### Task to complete
Verbatim reproduction of the entries is required; images must be omitted.

[Data supplied — start]

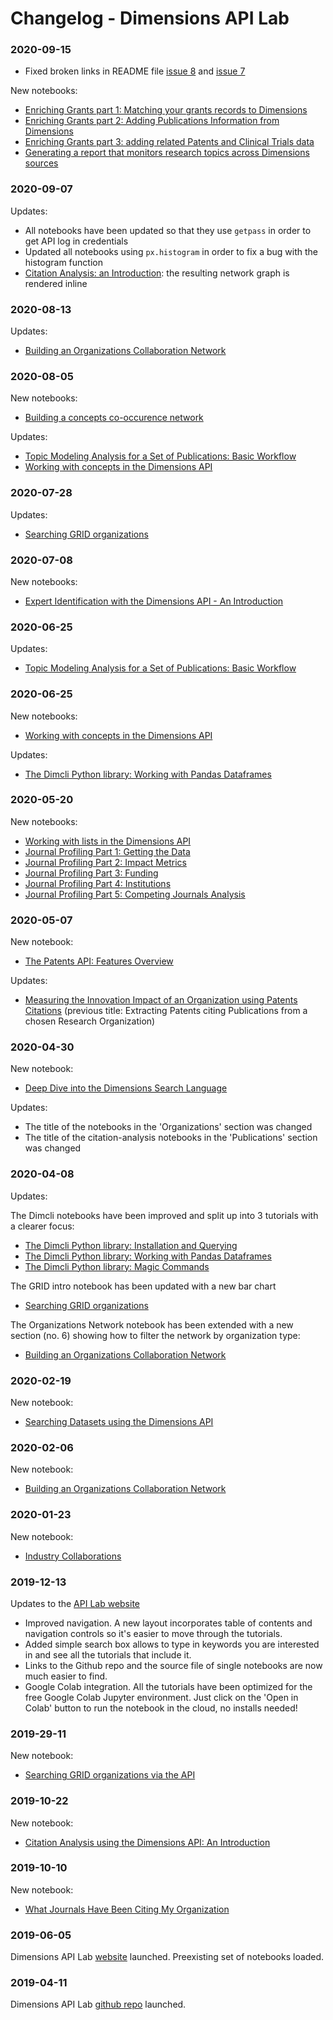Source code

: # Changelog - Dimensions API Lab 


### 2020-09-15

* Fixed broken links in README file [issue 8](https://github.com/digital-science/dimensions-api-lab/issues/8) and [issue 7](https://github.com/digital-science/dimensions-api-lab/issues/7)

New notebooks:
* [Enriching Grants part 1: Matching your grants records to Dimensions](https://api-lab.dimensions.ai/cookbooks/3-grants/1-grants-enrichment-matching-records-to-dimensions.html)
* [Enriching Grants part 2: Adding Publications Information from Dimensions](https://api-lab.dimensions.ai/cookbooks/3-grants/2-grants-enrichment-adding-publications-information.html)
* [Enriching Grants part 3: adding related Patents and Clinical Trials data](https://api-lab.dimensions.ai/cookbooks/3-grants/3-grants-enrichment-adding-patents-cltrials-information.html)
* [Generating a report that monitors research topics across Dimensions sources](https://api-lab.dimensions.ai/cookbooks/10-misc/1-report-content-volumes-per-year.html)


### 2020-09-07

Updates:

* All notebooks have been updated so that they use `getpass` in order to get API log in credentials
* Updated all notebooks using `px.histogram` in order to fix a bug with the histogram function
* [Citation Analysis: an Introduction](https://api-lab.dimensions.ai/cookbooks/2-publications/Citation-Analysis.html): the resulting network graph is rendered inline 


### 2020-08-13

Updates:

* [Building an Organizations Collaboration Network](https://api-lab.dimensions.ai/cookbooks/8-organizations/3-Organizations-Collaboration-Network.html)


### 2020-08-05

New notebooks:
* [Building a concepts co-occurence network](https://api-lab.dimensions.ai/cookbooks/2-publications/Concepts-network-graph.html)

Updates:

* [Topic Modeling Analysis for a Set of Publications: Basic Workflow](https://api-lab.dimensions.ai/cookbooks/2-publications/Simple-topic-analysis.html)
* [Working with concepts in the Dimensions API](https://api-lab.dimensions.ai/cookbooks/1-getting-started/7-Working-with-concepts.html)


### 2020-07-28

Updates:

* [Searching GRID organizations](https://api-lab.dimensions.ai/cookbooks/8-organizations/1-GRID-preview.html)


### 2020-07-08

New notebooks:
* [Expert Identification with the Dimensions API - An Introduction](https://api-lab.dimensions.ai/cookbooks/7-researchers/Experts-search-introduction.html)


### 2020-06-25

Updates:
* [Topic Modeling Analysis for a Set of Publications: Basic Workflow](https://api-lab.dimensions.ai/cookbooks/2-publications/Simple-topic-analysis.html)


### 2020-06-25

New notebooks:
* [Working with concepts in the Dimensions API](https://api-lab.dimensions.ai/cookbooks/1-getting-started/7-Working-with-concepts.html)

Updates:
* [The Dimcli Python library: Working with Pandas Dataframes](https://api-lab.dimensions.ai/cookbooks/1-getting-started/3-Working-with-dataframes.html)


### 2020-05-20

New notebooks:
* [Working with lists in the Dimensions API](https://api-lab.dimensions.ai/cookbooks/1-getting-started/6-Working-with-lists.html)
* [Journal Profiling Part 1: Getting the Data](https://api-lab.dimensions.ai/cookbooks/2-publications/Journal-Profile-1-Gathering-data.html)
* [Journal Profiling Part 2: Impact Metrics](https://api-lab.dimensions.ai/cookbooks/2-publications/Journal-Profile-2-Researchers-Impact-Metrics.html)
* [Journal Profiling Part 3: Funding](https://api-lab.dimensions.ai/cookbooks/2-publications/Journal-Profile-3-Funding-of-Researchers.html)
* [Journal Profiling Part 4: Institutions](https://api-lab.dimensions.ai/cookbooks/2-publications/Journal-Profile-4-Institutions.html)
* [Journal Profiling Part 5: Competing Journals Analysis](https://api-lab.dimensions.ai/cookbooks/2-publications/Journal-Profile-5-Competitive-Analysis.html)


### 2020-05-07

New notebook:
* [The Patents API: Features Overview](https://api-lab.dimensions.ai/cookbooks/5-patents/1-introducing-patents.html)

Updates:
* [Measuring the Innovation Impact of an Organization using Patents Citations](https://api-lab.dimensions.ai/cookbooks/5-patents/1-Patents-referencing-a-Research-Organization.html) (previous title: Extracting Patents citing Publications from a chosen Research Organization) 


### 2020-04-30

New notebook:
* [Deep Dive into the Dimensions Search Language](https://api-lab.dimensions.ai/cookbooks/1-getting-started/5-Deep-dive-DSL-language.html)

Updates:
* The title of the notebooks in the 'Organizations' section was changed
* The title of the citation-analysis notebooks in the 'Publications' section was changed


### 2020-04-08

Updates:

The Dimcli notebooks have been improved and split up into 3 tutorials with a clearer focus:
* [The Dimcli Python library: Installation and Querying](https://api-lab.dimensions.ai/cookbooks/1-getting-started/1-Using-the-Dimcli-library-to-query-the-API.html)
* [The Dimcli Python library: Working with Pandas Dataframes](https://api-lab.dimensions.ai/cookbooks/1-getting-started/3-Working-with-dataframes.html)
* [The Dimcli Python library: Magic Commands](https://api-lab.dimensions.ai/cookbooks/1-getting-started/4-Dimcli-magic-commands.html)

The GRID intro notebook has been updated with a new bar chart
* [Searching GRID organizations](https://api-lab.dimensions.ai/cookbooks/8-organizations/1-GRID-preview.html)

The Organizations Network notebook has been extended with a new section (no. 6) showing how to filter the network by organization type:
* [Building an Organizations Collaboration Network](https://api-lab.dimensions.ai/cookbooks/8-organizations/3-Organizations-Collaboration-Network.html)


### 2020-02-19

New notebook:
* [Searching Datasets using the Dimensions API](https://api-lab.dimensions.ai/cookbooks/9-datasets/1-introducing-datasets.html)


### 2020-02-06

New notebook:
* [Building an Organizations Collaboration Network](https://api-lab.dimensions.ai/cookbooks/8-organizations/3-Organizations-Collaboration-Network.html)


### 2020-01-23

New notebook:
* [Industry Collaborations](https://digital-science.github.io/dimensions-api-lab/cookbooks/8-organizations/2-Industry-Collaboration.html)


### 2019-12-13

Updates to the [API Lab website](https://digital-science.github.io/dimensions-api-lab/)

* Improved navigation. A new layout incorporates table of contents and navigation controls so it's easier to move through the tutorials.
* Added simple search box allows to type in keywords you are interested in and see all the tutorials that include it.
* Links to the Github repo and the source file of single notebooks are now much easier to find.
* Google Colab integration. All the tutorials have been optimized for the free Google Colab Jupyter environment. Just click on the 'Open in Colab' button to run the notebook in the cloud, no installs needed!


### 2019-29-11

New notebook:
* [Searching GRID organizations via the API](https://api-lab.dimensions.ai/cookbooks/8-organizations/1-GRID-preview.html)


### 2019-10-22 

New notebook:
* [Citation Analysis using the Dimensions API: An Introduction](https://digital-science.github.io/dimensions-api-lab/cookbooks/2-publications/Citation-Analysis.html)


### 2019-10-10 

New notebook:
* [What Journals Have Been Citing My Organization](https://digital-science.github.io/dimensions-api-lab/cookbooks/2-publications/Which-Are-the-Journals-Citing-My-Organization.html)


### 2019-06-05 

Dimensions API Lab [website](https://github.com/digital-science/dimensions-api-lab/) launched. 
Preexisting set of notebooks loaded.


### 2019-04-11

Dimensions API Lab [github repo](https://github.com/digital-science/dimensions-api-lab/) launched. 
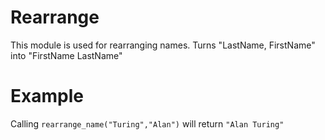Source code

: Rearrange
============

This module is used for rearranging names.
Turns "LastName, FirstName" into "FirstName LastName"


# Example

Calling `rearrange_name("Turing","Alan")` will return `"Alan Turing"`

[Data supplied — finish]

### Answer to this task
Source code

: # Changelog - Dimensions API Lab 


### 2020-09-15

* Fixed broken links in README file [issue 8](https://github.com/digital-science/dimensions-api-lab/issues/8) and [issue 7](https://github.com/digital-science/dimensions-api-lab/issues/7)

New notebooks:
* [Enriching Grants part 1: Matching your grants records to Dimensions](https://api-lab.dimensions.ai/cookbooks/3-grants/1-grants-enrichment-matching-records-to-dimensions.html)
* [Enriching Grants part 2: Adding Publications Information from Dimensions](https://api-lab.dimensions.ai/cookbooks/3-grants/2-grants-enrichment-adding-publications-information.html)
* [Enriching Grants part 3: adding related Patents and Clinical Trials data](https://api-lab.dimensions.ai/cookbooks/3-grants/3-grants-enrichment-adding-patents-cltrials-information.html)
* [Generating a report that monitors research topics across Dimensions sources](https://api-lab.dimensions.ai/cookbooks/10-misc/1-report-content-volumes-per-year.html)


### 2020-09-07

Updates:

* All notebooks have been updated so that they use `getpass` in order to get API log in credentials
* Updated all notebooks using `px.histogram` in order to fix a bug with the histogram function
* [Citation Analysis: an Introduction](https://api-lab.dimensions.ai/cookbooks/2-publications/Citation-Analysis.html): the resulting network graph is rendered inline 


### 2020-08-13

Updates:

* [Building an Organizations Collaboration Network](https://api-lab.dimensions.ai/cookbooks/8-organizations/3-Organizations-Collaboration-Network.html)


### 2020-08-05

New notebooks:
* [Building a concepts co-occurence network](https://api-lab.dimensions.ai/cookbooks/2-publications/Concepts-network-graph.html)

Updates:

* [Topic Modeling Analysis for a Set of Publications: Basic Workflow](https://api-lab.dimensions.ai/cookbooks/2-publications/Simple-topic-analysis.html)
* [Working with concepts in the Dimensions API](https://api-lab.dimensions.ai/cookbooks/1-getting-started/7-Working-with-concepts.html)


### 2020-07-28

Updates:

* [Searching GRID organizations](https://api-lab.dimensions.ai/cookbooks/8-organizations/1-GRID-preview.html)


### 2020-07-08

New notebooks:
* [Expert Identification with the Dimensions API - An Introduction](https://api-lab.dimensions.ai/cookbooks/7-researchers/Experts-search-introduction.html)


### 2020-06-25

Updates:
* [Topic Modeling Analysis for a Set of Publications: Basic Workflow](https://api-lab.dimensions.ai/cookbooks/2-publications/Simple-topic-analysis.html)


### 2020-06-25

New notebooks:
* [Working with concepts in the Dimensions API](https://api-lab.dimensions.ai/cookbooks/1-getting-started/7-Working-with-concepts.html)

Updates:
* [The Dimcli Python library: Working with Pandas Dataframes](https://api-lab.dimensions.ai/cookbooks/1-getting-started/3-Working-with-dataframes.html)


### 2020-05-20

New notebooks:
* [Working with lists in the Dimensions API](https://api-lab.dimensions.ai/cookbooks/1-getting-started/6-Working-with-lists.html)
* [Journal Profiling Part 1: Getting the Data](https://api-lab.dimensions.ai/cookbooks/2-publications/Journal-Profile-1-Gathering-data.html)
* [Journal Profiling Part 2: Impact Metrics](https://api-lab.dimensions.ai/cookbooks/2-publications/Journal-Profile-2-Researchers-Impact-Metrics.html)
* [Journal Profiling Part 3: Funding](https://api-lab.dimensions.ai/cookbooks/2-publications/Journal-Profile-3-Funding-of-Researchers.html)
* [Journal Profiling Part 4: Institutions](https://api-lab.dimensions.ai/cookbooks/2-publications/Journal-Profile-4-Institutions.html)
* [Journal Profiling Part 5: Competing Journals Analysis](https://api-lab.dimensions.ai/cookbooks/2-publications/Journal-Profile-5-Competitive-Analysis.html)


### 2020-05-07

New notebook:
* [The Patents API: Features Overview](https://api-lab.dimensions.ai/cookbooks/5-patents/1-introducing-patents.html)

Updates:
* [Measuring the Innovation Impact of an Organization using Patents Citations](https://api-lab.dimensions.ai/cookbooks/5-patents/1-Patents-referencing-a-Research-Organization.html) (previous title: Extracting Patents citing Publications from a chosen Research Organization) 


### 2020-04-30

New notebook:
* [Deep Dive into the Dimensions Search Language](https://api-lab.dimensions.ai/cookbooks/1-getting-started/5-Deep-dive-DSL-language.html)

Updates:
* The title of the notebooks in the 'Organizations' section was changed
* The title of the citation-analysis notebooks in the 'Publications' section was changed


### 2020-04-08

Updates:

The Dimcli notebooks have been improved and split up into 3 tutorials with a clearer focus:
* [The Dimcli Python library: Installation and Querying](https://api-lab.dimensions.ai/cookbooks/1-getting-started/1-Using-the-Dimcli-library-to-query-the-API.html)
* [The Dimcli Python library: Working with Pandas Dataframes](https://api-lab.dimensions.ai/cookbooks/1-getting-started/3-Working-with-dataframes.html)
* [The Dimcli Python library: Magic Commands](https://api-lab.dimensions.ai/cookbooks/1-getting-started/4-Dimcli-magic-commands.html)

The GRID intro notebook has been updated with a new bar chart
* [Searching GRID organizations](https://api-lab.dimensions.ai/cookbooks/8-organizations/1-GRID-preview.html)

The Organizations Network notebook has been extended with a new section (no. 6) showing how to filter the network by organization type:
* [Building an Organizations Collaboration Network](https://api-lab.dimensions.ai/cookbooks/8-organizations/3-Organizations-Collaboration-Network.html)


### 2020-02-19

New notebook:
* [Searching Datasets using the Dimensions API](https://api-lab.dimensions.ai/cookbooks/9-datasets/1-introducing-datasets.html)


### 2020-02-06

New notebook:
* [Building an Organizations Collaboration Network](https://api-lab.dimensions.ai/cookbooks/8-organizations/3-Organizations-Collaboration-Network.html)


### 2020-01-23

New notebook:
* [Industry Collaborations](https://digital-science.github.io/dimensions-api-lab/cookbooks/8-organizations/2-Industry-Collaboration.html)


### 2019-12-13

Updates to the [API Lab website](https://digital-science.github.io/dimensions-api-lab/)

* Improved navigation. A new layout incorporates table of contents and navigation controls so it's easier to move through the tutorials.
* Added simple search box allows to type in keywords you are interested in and see all the tutorials that include it.
* Links to the Github repo and the source file of single notebooks are now much easier to find.
* Google Colab integration. All the tutorials have been optimized for the free Google Colab Jupyter environment. Just click on the 'Open in Colab' button to run the notebook in the cloud, no installs needed!


### 2019-29-11

New notebook:
* [Searching GRID organizations via the API](https://api-lab.dimensions.ai/cookbooks/8-organizations/1-GRID-preview.html)


### 2019-10-22 

New notebook:
* [Citation Analysis using the Dimensions API: An Introduction](https://digital-science.github.io/dimensions-api-lab/cookbooks/2-publications/Citation-Analysis.html)


### 2019-10-10 

New notebook:
* [What Journals Have Been Citing My Organization](https://digital-science.github.io/dimensions-api-lab/cookbooks/2-publications/Which-Are-the-Journals-Citing-My-Organization.html)


### 2019-06-05 

Dimensions API Lab [website](https://github.com/digital-science/dimensions-api-lab/) launched. 
Preexisting set of notebooks loaded.


### 2019-04-11

Dimensions API Lab [github repo](https://github.com/digital-science/dimensions-api-lab/) launched. 
Source code

: Rearrange
============

This module is used for rearranging names.
Turns "LastName, FirstName" into "FirstName LastName"


# Example

Calling `rearrange_name("Turing","Alan")` will return `"Alan Turing"`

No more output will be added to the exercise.